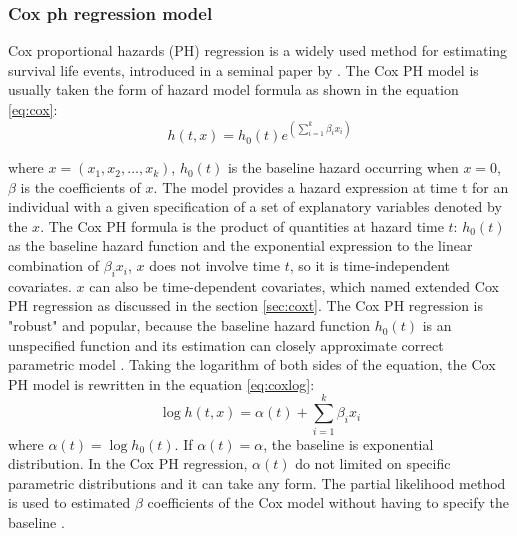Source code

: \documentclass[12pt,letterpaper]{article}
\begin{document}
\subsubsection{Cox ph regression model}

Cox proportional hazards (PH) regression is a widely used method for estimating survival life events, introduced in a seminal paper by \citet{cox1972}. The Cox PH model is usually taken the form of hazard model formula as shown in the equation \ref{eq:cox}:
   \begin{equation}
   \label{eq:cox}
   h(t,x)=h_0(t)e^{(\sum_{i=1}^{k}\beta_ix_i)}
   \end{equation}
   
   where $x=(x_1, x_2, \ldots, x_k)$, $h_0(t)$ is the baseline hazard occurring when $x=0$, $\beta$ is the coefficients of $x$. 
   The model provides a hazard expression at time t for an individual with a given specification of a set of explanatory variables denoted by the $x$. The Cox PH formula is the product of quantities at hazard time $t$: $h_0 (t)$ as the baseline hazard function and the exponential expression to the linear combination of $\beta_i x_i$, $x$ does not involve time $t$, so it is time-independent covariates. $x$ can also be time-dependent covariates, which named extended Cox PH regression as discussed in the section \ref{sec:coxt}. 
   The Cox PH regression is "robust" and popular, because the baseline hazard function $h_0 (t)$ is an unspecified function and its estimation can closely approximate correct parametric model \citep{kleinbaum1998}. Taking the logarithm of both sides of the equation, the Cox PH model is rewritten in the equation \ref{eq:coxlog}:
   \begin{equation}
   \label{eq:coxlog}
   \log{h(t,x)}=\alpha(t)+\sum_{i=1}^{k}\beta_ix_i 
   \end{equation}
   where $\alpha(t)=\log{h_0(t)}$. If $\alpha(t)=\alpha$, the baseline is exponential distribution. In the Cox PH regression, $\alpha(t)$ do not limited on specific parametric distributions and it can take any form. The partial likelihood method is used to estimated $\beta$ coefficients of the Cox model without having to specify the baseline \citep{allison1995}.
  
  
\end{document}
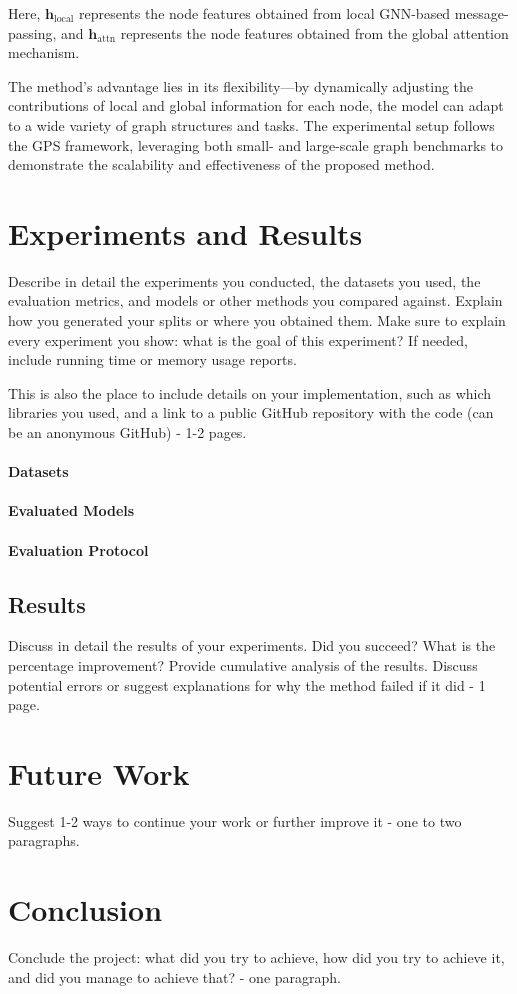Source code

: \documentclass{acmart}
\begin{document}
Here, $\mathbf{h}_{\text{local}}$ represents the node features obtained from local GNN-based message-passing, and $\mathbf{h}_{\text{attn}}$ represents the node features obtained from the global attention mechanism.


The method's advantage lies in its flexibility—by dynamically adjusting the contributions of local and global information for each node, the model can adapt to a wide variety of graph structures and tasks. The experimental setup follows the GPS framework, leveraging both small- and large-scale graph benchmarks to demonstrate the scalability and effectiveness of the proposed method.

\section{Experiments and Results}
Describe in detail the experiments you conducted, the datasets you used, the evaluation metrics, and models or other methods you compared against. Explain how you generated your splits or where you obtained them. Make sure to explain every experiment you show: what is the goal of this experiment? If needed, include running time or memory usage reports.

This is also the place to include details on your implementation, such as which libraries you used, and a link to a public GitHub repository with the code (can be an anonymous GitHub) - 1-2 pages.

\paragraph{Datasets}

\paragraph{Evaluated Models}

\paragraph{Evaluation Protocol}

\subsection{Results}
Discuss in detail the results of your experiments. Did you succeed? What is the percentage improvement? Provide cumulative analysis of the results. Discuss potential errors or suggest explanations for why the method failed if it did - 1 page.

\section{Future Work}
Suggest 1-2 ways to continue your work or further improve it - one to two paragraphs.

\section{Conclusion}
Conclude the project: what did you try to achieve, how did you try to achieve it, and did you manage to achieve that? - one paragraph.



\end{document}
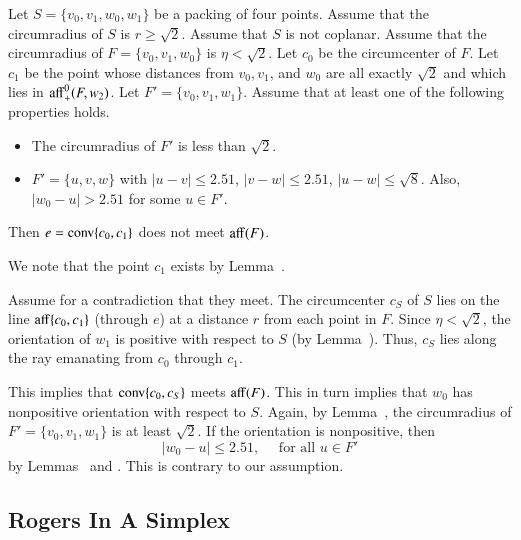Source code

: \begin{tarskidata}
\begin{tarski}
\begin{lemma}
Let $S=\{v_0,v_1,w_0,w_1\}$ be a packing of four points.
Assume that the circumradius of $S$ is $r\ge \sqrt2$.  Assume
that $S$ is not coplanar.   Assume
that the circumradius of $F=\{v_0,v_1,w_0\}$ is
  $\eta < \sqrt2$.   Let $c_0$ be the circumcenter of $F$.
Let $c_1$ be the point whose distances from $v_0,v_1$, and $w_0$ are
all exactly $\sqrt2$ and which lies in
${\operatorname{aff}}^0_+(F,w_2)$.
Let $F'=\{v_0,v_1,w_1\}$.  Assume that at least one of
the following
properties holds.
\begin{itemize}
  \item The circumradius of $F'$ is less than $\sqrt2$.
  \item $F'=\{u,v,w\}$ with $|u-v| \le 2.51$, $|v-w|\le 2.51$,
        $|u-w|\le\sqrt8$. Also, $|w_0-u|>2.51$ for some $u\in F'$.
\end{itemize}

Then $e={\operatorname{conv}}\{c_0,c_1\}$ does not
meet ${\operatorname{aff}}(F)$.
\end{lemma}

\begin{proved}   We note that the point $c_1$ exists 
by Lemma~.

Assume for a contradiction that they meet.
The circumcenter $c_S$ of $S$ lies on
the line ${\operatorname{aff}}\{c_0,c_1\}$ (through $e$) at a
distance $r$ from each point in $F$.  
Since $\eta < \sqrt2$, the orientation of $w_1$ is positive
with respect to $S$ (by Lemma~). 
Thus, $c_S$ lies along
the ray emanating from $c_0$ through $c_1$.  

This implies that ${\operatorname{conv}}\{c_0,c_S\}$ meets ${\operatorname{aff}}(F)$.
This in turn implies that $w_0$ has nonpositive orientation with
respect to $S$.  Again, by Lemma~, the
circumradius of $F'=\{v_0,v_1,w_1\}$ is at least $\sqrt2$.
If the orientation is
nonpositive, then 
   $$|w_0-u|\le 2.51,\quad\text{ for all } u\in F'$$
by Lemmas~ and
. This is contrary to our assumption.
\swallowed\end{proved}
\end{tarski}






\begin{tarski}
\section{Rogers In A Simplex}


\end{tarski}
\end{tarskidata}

* * *

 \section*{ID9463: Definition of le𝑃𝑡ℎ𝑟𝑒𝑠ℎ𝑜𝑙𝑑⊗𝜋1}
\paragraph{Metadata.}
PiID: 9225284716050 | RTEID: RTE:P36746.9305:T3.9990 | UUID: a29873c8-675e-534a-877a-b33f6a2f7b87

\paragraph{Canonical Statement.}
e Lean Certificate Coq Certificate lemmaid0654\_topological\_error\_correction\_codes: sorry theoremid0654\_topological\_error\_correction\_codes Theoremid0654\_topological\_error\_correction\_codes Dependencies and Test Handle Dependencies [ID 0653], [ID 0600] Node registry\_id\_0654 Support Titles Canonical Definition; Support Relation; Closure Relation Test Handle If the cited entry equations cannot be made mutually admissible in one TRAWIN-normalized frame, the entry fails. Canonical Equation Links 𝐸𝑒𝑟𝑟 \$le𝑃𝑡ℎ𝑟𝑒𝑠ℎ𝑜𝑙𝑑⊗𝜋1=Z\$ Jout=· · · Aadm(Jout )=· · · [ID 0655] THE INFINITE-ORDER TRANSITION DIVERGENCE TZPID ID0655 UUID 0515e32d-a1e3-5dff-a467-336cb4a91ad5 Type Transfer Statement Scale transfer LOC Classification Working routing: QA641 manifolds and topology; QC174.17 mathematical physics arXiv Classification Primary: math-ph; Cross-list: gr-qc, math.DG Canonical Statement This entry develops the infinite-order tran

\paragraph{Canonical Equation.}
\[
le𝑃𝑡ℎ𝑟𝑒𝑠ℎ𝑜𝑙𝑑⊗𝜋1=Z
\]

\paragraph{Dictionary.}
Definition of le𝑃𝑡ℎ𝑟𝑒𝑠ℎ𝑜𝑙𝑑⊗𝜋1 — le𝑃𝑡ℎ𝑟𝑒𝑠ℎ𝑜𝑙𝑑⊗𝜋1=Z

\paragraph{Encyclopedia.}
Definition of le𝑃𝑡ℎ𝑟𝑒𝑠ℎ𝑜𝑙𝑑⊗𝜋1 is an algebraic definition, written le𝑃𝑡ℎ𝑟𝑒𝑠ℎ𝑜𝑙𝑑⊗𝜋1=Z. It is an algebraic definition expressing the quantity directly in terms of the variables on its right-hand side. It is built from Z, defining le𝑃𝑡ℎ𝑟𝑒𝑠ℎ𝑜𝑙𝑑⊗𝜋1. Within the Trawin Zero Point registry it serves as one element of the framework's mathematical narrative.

---

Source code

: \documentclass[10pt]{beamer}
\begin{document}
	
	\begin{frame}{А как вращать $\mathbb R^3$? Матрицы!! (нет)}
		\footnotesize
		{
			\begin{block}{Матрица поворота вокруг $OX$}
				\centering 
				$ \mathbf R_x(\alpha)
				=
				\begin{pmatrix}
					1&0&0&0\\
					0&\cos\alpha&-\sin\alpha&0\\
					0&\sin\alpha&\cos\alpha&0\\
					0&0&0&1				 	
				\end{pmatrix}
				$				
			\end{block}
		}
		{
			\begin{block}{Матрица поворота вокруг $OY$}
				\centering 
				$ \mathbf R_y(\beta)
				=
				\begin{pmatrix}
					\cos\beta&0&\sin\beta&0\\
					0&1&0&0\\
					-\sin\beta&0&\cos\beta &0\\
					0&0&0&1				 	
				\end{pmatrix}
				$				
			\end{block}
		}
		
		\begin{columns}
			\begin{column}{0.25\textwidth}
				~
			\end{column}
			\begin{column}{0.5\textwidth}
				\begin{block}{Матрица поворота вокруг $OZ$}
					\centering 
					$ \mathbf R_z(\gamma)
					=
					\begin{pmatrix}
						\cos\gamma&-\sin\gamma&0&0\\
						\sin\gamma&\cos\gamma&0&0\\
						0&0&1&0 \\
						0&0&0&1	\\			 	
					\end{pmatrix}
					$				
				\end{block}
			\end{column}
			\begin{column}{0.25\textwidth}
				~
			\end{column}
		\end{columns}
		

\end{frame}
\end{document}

* _ACTIVITY_
Reproduce every line from the entries that holds the word "variables".

* _EXPECTED ANSWER_
   The model provides a hazard expression at time t for an individual with a given specification of a set of explanatory variables denoted by the $x$. The Cox PH formula is the product of quantities at hazard time $t$: $h_0 (t)$ as the baseline hazard function and the exponential expression to the linear combination of $\beta_i x_i$, $x$ does not involve time $t$, so it is time-independent covariates. $x$ can also be time-dependent covariates, which named extended Cox PH regression as discussed in the section \ref{sec:coxt}. 
Definition of le𝑃𝑡ℎ𝑟𝑒𝑠ℎ𝑜𝑙𝑑⊗𝜋1 is an algebraic definition, written le𝑃𝑡ℎ𝑟𝑒𝑠ℎ𝑜𝑙𝑑⊗𝜋1=Z. It is an algebraic definition expressing the quantity directly in terms of the variables on its right-hand side. It is built from Z, defining le𝑃𝑡ℎ𝑟𝑒𝑠ℎ𝑜𝑙𝑑⊗𝜋1. Within the Trawin Zero Point registry it serves as one element of the framework's mathematical narrative.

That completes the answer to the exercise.